Rivecca Goes Seriously Comic

In the 43rd in a series of posts on 2010 short story collections entered for The Story Prize, Suzanne Rivecca, author of Death Is Not an Option (W.W. Norton), answers a critic who takes her to task for treating a serious subject with humor. 




After I gave a reading in Bainbridge Island, Washington, a woman from the audience approached me. First she told me I’d pronounced the word “ravine” wrong. Then she asked me about “Very Special Victims,” the story I’d read from, which was about a sexual abuse survivor’s attempt to reconcile her past with her present-day romantic and social relationships. “You seemed like you were trying to make the subject matter into a comedy,” she said. In a crabwise, passive-aggressive way, she was letting me know she was not amused. “Was it supposed to be funny?” she went on. “Are you trying to make people laugh with this subject matter?” If she had approached me as a person sincerely trying to understand why I refused to treat the subject with the humorless sanctimony of a Law and Order episode, I might have been willing to engage with her. But this woman was not trying to start a dialogue. I recognized the place she was coming from, and it was a hushed realm of pursed-lipped, squeamish disapproval. And it wasn’t molestation she was expressing disapproval of. It was the way I’d written about it. She was making it clear to me, with the wearily prim certainty of someone duty-bound to make such things clear to the ignorant and brash, that what I had done was not acceptable.

In answer, I said something about how every single experience has the potential to contain the full spectrum of human reaction and emotion, and that that spectrum includes humor, whether it’s socially palatable or not. She kept staring at me with owl-eyed severity. She seemed surprised that I hadn’t backed down. Then she said, begrudgingly, “Well, you’re good with descriptions.” I said, "Thanks."

When I was in writing workshops, I was often accused of using humor as a crutch. When I deliberately wrote a humorless, utterly joyless story about a nun who fell down and broke her leg, my offering was greeted with somber, measured approval. Not because it was a good story (it wasn’t), but because I had successfully subverted my natural inclination to perceive and articulate life’s absurdity. My feat was treated as a self-abnegating act of moderation and self-discipline. It’s the way Robin Williams always gets patted on the head for his restraint when he’s acting in a subdued drama and thus forced to replace every irritating, hammy tic in his repertoire with a beard and a vaguely British accent. He’s no better; he’s just quieter.

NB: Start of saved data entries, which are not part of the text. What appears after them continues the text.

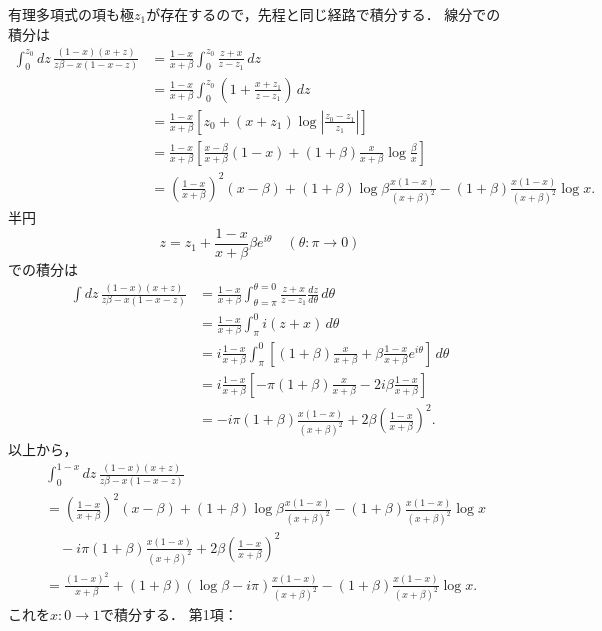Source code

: 有理多項式の項も極$z_1$が存在するので，先程と同じ経路で積分する．
線分での積分は
\begin{align*}
  \int_0^{z_0} dz \, \frac{(1-x)(x+z)}{z\beta - x(1-x-z)}
  &= \frac{1-x}{x+\beta} \int_0^{z_0} \frac{z+x}{z-z_1} \, dz \\
  &= \frac{1-x}{x+\beta} \int_0^{z_0} \left( 1 + \frac{x+z_1}{z-z_1} \right) \,  dz \\
  &= \frac{1-x}{x+\beta} \left[ z_0 + (x+z_1) \log \left\lvert \frac{z_0-z_1}{z_1} \right\rvert \right] \\
  &= \frac{1-x}{x+\beta} \left[ \frac{x-\beta}{x+\beta}(1-x) + (1+\beta) \frac{x}{x+\beta} \log \frac{\beta}{x} \right] \\
  &= \left( \frac{1-x}{x+\beta} \right)^2 (x-\beta)
  + (1+\beta)\log \beta \frac{x(1-x)}{(x+\beta)^2}
  - (1+\beta) \frac{x(1-x)}{(x+\beta)^2} \log x .
\end{align*}
半円
\[z = z_1 + \frac{1-x}{x+\beta} \beta e^{i\theta} \quad (\theta \colon \pi \to 0) \]
での積分は
\begin{align*}
  \int dz \, \frac{(1-x)(x+z)}{z\beta - x(1-x-z)}
  &= \frac{1-x}{x+\beta} \int_{\theta=\pi}^{\theta=0} \frac{z+x}{z-z_1} \frac{dz}{d\theta} \, d\theta \\
  &= \frac{1-x}{x+\beta} \int_\pi^0 i (z+x) \, d\theta \\
  &= i \frac{1-x}{x+\beta} \int_\pi^0 \left[ (1+\beta) \frac{x}{x+\beta} + \beta \frac{1-x}{x+\beta} e^{i\theta} \right] \, d\theta \\
  &= i \frac{1-x}{x+\beta} \left[ - \pi (1+\beta) \frac{x}{x+\beta} - 2i \beta \frac{1-x}{x+\beta} \right] \\
  &= - i \pi (1+\beta) \frac{x(1-x)}{(x+\beta)^2} + 2\beta \left( \frac{1-x}{x+\beta} \right)^2 .
\end{align*}
以上から，
\begin{align*}
  & \int_0^{1-x} dz \, \frac{(1-x)(x+z)}{z\beta - x(1-x-z)} \\
  &= \left( \frac{1-x}{x+\beta} \right)^2 (x-\beta)
  + (1+\beta)\log \beta \frac{x(1-x)}{(x+\beta)^2}
  - (1+\beta) \frac{x(1-x)}{(x+\beta)^2} \log x \\
  & \quad - i \pi (1+\beta) \frac{x(1-x)}{(x+\beta)^2} + 2\beta \left( \frac{1-x}{x+\beta} \right)^2 \\
  &= \frac{(1-x)^2}{x+\beta} + (1+\beta)(\log\beta - i\pi) \frac{x(1-x)}{(x+\beta)^2} - (1+\beta) \frac{x(1-x)}{(x+\beta)^2} \log x .
\end{align*}
これを$x \colon 0 \to 1$で積分する．
第1項：
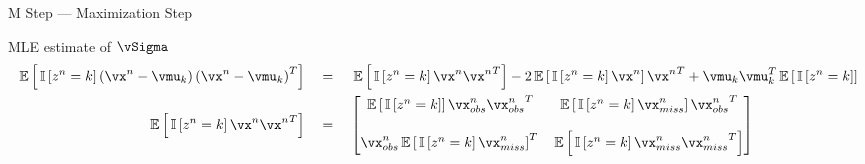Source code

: \documentclass{article}
\begin{document}
\begin{question}
\begin{qsection}{M Step --- Maximization Step}
\begin{qsubsection}{MLE estimate of $\vSigma$}
			\begin{align*}
				\E{\is{z^n = k} \para{\vx^n - \vmu_k} \para{\vx^n - \vmu_k}^T}	&\eq	\E{\is{z^n = k} \vx^n {\vx^n}^T} - 2 \E{\is{z^n = k} \vx^n} {\vx^n}^T + \vmu_k \vmu_k^T \E{\is{z^n = k}} \\
				\E{\is{z^n = k} \vx^n {\vx^n}^T}								&\eq	\begin{bmatrix}
																							\E{\is{z^n = k}} \vx_{obs}^n {\vx_{obs}^n}^T	&	\E{\is{z^n = k} \vx_{miss}^n} {\vx_{obs}^n}^T \\\\
																							\vx_{obs}^n \E{\is{z^n = k} \vx_{miss}^n}^T		&	\E{\is{z^n = k} \vx_{miss}^n {\vx_{miss}^n}^T}
																						\end{bmatrix}
			\end{align*}
			
		\end{qsubsection}
		
	\end{qsection}

\end{question}
\end{document}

“Very Special Victims” isn’t about how funny molestation is. It’s about how absurdity and the ridiculous are found everywhere, and how sometimes the only vestige of power and agency left to us lies in laughing at what we’re not supposed to laugh it. This tendency is the opposite of flippancy. It’s actually deadly serious. It shows that you’re still alive and that you’re still yourself. 

Whenever I start worrying about people taking offense at the way I approach certain subjects, I think of that documentary footage of Bob Dylan where he’s getting booed at the Newport Folk Festival for going electric. The entire audience hates him, and he’s about to launch into “Like a Rolling Stone,” and he suddenly turns to his band and matter-of-factly tells them, “Play it fucking loud.” And they do.